Le phénomène que nous appelons croisade n’était pas clairement défini au Moyen Âge, aucun terme ne s’imposant avant la fin de la période. La meilleure définition que l’on ait vient de Jean Richard au début de son »Histoire des croisades« en 1996: »La croisade, au sens précis du terme, est une expédition, essentiellement militaire, assimilée par la papauté à une œuvre méritoire et dotée par elle de privilèges spirituels accordés aux combattants et à ceux qui participent à leur entreprise. Si ces privilèges ont d’abord été concédés à ceux qui prenaient la route de l’Orient et plus spécialement des lieux saints, ils l’ont aussi été pour d’autres opérations lancées à l’intérieur de la chrétienté contre des hérétiques ou des ennemis de l’Église de Rome, aussi bien qu’aux frontières de cette même chrétienté contre des païens ou des infidèles.«
La croisade naît de la prédication et le sermon en était un des aspects essentiels;
– au début pour l’annonce, le recrutement et la levée de fonds avant de partir;
– pendant la croisade dans l’objectif de maintenir le moral avant une bataille
– après la bataille pour rendre grâce à Dieu.
Ces sermons étaient donnés à tous les niveaux de la hiérarchie ecclésiastique et dans différents lieux publics.
La prédication des croisades a connu d’illustres personnages de la fin du XIIe et du début du XIIIe siècle: Giraud de Barri, Foulques de Neuilly et Eustache de Fly, mais également Jacques de Vitry et Olivier de Paderborn. Cependant, à la suite du pontificat d’Innocent III, la prédication de la croisade fut confiée aux Frères prêcheurs et mineurs, qui avaient reçu une formation universitaire. Ce fut le cas de deux grands prédicateurs de la croisade: Jean de Capistran et Jacques de la Marche.
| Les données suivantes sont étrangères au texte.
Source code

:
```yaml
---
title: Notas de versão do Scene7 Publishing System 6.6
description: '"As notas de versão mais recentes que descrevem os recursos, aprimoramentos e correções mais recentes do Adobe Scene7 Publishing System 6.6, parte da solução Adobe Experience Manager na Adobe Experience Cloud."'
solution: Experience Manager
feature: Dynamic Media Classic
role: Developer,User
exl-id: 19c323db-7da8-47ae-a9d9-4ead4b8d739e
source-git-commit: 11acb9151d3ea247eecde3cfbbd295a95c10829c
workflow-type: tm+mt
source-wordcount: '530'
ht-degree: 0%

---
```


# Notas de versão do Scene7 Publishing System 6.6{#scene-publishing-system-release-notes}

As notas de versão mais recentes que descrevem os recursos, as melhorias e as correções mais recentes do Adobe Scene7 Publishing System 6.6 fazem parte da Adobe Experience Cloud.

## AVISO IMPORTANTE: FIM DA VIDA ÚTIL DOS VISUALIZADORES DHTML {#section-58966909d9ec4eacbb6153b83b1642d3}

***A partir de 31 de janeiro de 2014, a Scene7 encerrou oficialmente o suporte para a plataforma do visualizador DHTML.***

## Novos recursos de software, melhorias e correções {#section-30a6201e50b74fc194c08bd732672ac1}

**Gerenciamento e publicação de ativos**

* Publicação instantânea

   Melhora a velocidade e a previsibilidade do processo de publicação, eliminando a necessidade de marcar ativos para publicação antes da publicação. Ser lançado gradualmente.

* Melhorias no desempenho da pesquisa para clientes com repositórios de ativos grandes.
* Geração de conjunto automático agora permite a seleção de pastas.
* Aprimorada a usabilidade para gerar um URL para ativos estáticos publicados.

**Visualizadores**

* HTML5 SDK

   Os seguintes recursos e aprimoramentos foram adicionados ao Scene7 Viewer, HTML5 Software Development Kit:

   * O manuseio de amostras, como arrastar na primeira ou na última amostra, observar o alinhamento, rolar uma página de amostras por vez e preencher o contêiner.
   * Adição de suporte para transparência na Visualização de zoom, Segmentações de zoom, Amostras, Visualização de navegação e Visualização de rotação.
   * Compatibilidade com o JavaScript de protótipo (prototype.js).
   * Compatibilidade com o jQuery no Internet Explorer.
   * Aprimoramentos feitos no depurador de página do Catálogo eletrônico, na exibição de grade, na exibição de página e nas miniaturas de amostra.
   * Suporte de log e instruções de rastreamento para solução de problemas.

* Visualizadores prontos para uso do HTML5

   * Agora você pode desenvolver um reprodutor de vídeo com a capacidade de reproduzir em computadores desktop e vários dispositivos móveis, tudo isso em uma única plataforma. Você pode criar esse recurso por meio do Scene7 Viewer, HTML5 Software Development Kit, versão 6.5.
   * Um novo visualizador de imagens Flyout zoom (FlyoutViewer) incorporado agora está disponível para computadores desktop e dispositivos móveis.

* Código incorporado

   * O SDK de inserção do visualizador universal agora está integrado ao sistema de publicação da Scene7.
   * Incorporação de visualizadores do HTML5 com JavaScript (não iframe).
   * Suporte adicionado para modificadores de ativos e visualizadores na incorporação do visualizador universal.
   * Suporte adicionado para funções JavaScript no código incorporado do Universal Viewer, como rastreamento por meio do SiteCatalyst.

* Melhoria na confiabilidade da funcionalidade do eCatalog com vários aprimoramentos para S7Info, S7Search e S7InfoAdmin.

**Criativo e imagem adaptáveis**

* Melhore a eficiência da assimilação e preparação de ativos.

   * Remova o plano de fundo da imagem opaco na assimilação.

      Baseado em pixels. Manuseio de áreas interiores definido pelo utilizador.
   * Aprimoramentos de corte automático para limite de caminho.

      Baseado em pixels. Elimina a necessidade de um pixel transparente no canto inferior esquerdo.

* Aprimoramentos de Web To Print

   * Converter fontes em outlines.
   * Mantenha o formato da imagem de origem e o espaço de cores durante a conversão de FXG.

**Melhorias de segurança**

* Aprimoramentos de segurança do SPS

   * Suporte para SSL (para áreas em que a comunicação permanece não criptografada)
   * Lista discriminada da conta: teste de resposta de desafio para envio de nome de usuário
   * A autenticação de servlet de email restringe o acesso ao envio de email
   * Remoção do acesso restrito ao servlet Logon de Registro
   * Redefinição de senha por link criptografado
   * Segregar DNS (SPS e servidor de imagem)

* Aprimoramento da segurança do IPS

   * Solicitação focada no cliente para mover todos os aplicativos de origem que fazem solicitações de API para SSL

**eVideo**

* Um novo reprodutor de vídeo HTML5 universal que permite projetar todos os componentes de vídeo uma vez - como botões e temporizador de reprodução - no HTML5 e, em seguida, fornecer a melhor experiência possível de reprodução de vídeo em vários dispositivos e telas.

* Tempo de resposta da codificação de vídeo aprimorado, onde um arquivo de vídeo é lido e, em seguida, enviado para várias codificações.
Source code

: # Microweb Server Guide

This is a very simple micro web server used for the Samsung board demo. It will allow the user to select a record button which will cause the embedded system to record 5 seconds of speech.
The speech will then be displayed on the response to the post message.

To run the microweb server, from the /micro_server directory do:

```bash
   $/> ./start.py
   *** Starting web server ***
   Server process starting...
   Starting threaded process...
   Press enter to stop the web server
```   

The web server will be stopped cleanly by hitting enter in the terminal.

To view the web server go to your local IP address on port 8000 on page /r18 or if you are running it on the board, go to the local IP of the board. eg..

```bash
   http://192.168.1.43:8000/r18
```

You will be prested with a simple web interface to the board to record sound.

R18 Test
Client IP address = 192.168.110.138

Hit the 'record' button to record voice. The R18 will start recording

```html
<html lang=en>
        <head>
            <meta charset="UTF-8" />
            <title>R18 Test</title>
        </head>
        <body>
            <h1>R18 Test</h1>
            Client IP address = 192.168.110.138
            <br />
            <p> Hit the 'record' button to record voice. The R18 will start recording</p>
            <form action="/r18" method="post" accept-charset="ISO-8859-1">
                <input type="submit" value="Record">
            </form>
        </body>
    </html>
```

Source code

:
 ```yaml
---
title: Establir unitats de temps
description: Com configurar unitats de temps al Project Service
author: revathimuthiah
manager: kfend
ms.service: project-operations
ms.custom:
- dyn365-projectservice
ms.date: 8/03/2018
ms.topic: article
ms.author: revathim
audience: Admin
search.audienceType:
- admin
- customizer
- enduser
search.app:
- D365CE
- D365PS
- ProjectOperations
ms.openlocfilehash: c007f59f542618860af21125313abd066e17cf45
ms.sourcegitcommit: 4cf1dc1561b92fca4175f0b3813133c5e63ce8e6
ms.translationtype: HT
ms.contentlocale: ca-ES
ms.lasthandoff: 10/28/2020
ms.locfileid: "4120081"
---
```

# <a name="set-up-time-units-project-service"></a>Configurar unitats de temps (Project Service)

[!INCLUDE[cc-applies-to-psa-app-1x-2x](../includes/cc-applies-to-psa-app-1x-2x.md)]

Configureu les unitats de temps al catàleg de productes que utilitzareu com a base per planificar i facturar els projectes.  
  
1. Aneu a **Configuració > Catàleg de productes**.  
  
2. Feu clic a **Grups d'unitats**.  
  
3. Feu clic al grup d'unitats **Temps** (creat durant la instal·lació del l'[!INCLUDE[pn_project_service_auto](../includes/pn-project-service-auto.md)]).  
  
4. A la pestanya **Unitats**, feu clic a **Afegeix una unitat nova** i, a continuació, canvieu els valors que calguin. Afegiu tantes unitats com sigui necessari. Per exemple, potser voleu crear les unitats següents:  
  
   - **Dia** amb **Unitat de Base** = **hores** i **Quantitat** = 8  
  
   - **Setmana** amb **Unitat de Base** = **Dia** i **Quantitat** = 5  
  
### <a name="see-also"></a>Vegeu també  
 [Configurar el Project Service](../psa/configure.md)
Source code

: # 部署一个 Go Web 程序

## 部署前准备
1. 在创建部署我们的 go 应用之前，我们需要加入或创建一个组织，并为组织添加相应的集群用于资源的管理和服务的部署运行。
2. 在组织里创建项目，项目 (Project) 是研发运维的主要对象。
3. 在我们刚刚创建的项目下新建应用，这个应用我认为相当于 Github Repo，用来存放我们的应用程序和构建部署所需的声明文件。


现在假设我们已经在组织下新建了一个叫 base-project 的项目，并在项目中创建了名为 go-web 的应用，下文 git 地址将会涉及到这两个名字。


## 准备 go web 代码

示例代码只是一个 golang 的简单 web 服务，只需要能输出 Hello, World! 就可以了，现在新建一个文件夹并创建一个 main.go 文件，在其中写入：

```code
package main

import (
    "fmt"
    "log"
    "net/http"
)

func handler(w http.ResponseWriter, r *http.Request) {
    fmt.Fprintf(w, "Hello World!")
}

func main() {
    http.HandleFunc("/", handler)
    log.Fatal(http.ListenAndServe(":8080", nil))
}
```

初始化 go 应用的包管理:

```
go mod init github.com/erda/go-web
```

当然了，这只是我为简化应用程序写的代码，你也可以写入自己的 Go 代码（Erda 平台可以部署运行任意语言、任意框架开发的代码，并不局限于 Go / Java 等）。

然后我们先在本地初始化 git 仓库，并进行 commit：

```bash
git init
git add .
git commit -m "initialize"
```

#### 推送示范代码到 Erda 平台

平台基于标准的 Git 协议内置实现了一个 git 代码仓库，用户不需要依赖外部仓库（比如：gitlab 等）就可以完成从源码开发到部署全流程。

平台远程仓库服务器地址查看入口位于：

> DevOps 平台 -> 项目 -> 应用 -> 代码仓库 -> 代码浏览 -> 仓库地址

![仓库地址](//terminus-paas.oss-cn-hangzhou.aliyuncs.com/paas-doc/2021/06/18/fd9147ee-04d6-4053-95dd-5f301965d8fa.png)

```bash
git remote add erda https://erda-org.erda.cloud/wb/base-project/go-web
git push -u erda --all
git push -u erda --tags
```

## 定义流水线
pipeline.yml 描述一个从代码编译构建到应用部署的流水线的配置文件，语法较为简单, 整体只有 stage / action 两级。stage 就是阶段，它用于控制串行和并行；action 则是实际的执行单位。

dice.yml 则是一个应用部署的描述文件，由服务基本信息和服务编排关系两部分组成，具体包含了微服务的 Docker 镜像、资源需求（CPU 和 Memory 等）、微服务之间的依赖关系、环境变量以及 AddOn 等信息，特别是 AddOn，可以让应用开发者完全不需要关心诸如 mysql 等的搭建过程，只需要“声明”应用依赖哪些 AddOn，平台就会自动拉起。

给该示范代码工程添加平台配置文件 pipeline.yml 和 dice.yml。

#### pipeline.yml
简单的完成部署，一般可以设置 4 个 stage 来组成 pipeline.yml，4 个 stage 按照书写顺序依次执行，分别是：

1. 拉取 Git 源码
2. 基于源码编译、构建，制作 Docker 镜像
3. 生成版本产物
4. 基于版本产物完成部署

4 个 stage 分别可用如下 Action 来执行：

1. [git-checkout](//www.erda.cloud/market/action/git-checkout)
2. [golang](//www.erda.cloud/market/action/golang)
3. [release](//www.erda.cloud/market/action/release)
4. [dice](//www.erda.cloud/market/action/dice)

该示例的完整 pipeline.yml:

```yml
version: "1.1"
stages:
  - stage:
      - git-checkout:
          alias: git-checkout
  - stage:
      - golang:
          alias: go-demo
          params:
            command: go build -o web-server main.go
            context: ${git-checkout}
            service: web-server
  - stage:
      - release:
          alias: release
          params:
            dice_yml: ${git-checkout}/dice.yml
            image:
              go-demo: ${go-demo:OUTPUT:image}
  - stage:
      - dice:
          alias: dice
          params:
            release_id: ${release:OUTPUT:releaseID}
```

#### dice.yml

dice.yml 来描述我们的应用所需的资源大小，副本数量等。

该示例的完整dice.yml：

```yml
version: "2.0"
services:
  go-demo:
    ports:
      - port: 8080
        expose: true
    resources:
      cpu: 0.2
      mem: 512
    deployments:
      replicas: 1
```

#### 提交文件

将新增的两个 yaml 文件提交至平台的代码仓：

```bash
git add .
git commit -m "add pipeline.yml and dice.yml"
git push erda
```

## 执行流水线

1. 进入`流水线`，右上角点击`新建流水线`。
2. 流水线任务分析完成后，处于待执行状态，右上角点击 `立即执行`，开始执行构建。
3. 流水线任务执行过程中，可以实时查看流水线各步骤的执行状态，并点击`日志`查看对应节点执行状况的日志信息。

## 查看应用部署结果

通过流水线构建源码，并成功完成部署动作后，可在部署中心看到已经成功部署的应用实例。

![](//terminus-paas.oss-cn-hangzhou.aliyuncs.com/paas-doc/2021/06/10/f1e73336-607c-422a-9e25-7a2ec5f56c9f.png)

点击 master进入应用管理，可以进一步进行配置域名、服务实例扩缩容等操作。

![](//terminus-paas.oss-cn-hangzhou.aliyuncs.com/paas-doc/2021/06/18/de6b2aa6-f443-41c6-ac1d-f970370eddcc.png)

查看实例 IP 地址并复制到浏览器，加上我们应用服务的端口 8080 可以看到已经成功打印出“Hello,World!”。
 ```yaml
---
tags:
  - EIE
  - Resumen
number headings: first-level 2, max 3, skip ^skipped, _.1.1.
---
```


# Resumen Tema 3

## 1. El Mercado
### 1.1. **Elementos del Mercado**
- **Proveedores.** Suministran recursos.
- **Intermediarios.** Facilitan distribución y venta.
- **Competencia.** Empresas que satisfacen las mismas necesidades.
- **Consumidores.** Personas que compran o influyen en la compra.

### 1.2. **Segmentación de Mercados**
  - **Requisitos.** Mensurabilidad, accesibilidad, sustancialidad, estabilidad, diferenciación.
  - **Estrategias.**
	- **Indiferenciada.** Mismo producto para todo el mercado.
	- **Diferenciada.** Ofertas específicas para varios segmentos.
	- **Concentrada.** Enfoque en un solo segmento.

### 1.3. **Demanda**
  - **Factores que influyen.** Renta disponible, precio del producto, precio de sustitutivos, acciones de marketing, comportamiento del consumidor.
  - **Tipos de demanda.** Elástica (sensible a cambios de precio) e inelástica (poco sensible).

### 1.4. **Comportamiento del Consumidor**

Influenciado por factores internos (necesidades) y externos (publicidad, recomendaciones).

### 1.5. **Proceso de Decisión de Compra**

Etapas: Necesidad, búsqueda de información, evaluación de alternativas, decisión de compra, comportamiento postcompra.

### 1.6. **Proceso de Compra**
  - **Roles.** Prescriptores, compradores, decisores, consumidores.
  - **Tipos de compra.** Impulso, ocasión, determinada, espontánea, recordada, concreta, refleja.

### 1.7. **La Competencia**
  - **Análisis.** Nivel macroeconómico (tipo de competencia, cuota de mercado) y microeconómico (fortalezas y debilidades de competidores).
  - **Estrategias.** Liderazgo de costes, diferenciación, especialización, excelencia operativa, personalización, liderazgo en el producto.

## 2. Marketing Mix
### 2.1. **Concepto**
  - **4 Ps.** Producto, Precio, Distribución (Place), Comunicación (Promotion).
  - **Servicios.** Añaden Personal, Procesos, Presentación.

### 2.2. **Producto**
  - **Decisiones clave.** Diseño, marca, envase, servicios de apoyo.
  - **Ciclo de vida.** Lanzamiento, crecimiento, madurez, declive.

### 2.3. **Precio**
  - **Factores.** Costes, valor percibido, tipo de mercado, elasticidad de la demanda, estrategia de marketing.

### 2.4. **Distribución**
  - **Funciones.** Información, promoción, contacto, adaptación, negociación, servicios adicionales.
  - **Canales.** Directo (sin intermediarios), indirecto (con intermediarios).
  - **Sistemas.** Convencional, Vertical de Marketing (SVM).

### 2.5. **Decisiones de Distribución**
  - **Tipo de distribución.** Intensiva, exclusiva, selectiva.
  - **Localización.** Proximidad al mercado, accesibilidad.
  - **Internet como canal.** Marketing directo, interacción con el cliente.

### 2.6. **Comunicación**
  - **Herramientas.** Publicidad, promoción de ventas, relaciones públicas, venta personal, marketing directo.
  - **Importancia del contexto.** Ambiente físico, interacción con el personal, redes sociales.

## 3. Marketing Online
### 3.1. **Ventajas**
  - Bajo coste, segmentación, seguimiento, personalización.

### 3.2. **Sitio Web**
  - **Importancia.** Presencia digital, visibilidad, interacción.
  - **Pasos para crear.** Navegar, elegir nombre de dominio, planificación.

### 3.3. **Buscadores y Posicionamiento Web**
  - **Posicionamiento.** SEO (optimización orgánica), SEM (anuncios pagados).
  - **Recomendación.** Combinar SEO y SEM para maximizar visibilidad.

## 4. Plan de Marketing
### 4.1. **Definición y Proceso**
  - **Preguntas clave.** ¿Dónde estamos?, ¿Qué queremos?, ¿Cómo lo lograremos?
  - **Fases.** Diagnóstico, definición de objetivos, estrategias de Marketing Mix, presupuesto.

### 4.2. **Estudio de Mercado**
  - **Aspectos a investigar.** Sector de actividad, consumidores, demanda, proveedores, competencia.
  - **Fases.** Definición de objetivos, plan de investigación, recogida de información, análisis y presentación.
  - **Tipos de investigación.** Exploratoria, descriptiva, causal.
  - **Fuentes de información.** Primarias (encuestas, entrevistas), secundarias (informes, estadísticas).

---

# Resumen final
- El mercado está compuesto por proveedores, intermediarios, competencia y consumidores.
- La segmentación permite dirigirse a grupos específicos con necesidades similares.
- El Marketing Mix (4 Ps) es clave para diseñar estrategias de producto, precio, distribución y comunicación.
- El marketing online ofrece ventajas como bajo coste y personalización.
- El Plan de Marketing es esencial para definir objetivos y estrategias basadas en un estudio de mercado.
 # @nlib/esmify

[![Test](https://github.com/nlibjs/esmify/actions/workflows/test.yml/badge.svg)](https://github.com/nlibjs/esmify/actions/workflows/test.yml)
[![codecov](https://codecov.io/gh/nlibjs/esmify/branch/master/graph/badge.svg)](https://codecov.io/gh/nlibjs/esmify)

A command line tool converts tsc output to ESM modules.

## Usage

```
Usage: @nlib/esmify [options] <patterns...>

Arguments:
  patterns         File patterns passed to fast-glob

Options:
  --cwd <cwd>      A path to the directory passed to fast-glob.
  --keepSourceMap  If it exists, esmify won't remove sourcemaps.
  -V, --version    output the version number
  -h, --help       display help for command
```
C’est ainsi qu’apparut ce qu’il est convenu d’appeler le sermon de croisade qui rapidement engendra l’apparition de modèles. C’est le cas, outre-Manche, de l’»Ordinacio de predicatione sanctae Crucis in Anglia«, de la première moitié du XIIIe siècle. En France, vers 1266, le dominicain Humbert de Romans compose un manuel: le »De predicatione Crucis contra Saracenos«, dans lequel il va proposer aux prédicateurs de se former.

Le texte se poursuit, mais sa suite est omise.